Work to be completed
Only those lines running from the line that contains "计算边带；需要反冲时使用真实 $p_n(\mathcal E_n)$，而不是线性动量梯。" through the end of the material are to be written out, each exactly as shown.
[Opening Dataset entries section]
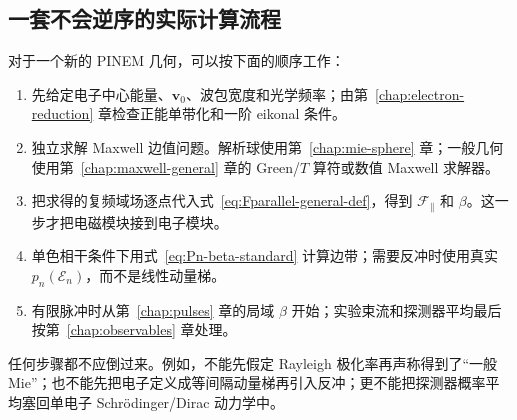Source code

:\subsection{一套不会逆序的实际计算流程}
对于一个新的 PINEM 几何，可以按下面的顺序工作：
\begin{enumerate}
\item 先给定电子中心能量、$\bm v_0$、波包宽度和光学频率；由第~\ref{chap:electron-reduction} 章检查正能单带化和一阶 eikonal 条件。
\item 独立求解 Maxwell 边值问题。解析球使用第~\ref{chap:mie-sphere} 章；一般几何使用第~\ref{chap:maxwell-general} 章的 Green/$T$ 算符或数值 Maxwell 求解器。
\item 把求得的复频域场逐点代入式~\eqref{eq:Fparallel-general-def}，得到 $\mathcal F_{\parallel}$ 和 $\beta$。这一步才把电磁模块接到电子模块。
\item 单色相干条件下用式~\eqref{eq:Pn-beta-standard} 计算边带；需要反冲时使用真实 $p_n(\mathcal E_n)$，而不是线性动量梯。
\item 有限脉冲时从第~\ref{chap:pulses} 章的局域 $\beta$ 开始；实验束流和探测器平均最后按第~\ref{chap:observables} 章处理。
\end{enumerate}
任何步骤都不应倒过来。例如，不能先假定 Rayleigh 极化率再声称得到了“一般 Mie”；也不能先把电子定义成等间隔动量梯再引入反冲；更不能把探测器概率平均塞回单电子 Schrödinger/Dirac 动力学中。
[Closing Dataset entries section]
Written response
\item 单色相干条件下用式~\eqref{eq:Pn-beta-standard} 计算边带；需要反冲时使用真实 $p_n(\mathcal E_n)$，而不是线性动量梯。
\item 有限脉冲时从第~\ref{chap:pulses} 章的局域 $\beta$ 开始；实验束流和探测器平均最后按第~\ref{chap:observables} 章处理。
\end{enumerate}
任何步骤都不应倒过来。例如，不能先假定 Rayleigh 极化率再声称得到了“一般 Mie”；也不能先把电子定义成等间隔动量梯再引入反冲；更不能把探测器概率平均塞回单电子 Schrödinger/Dirac 动力学中。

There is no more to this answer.